# flounder



## jmw70 (Jun 6, 2012)

I have some whole flounder and I wanna cook them on the grill anyone have any good ways of doing it? Might also do them in the oven so I would be happy to hear how you do them that way also. Thanks


----------



## Joraca (Dec 29, 2007)

Cut a "T" on the back and then open it up outwardly down to the bones in both directions to make a pouch. Fill the pouch with stuffing. Close it with toothpicks. Rub mayo all over the outside skin, and maybe a little salt and lemon pepper. Drench with about 1/2 a lemon. Bake in the oven or grill with a closed lid (I like grilling better, with mesquite chips) at 400 to 450F, until the meat is flakey and the stuffing steamy. Probabiy 25 to 40 minutes, depending on the size of the flounder.

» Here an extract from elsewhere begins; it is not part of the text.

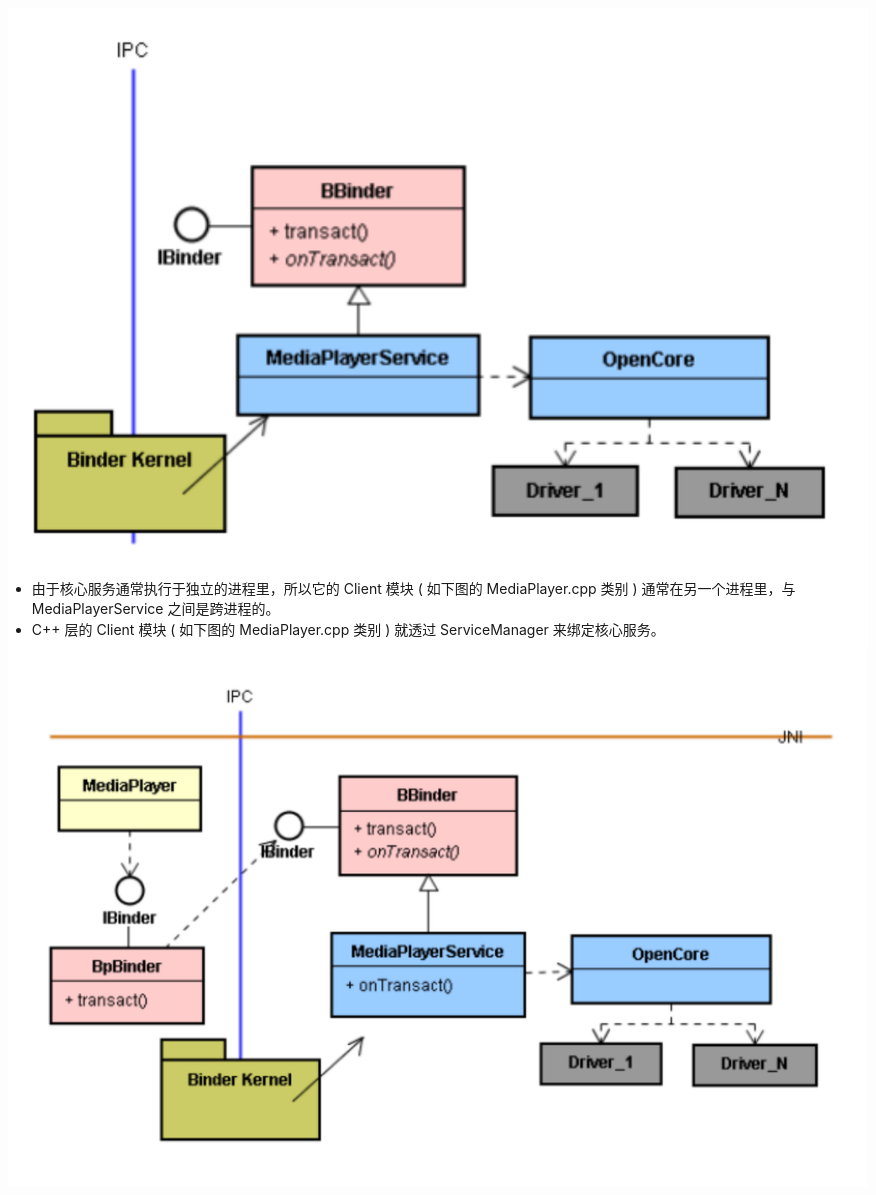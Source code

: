 ![](image/bbinder.png)

* 由于核心服务通常执行于独立的进程里，所以它的 Client 模块 ( 如下图的 MediaPlayer.cpp 类别 ) 通常在另一个进程里，与 MediaPlayerService 之间是跨进程的。
* C++ 层的 Client 模块 ( 如下图的 MediaPlayer.cpp 类别 ) 就透过 ServiceManager 来绑定核心服务。

![](image/cclient.png)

For the stuffing, yesterday, I sauteed an onion, 1/2 a bell, and two stalks of celery, all chopped, then added a can of crab, a can of shrimp, and about 1/2 a box of stovetop stuffing. Came out pretty good. Makes enough for two fish.


----------



## jmw70 (Jun 6, 2012)

Sounds amazing I will have to give it a try!


----------



## Cracker (May 15, 2012)

jmw70 said:


> Sounds amazing


You ain't kidding.. I had some fried with a big pile of chets tarter sause the other day and man was it good. I'm gonna have to try and stuff the next.


----------



## Rammer Jammer (Oct 1, 2007)

Cracker said:


> You ain't kidding.. I had some fried with a big pile of chets tarter sause the other day and man was it good. I'm gonna have to try and stuff the next.


I'm in. :thumbup:


----------



## Cracker (May 15, 2012)

Rammer Jammer said:


> I'm in. :thumbup:


Lets go catch a few.


----------



## Randall2point0 (Feb 11, 2011)

The stuffing is cooked before you stuff the flounder right? Does it dry out the stuffing at all while you cook the fish?


----------



## sealark (Sep 27, 2007)

Don't forget to scale that flounder before preparing it.


----------



## weedline (Aug 20, 2011)

u cant realy mess up a fresh flounder a little salt pepper and and butter will do and its even better if u add a little lime garlic and baisle and u cant go wrong with the crabmeat stuffing i prefer to make mine with more crabmeat and less fillers also a little fresh parm chees on top is good and dont forget the barely legal fish are hard to beat fried whole


----------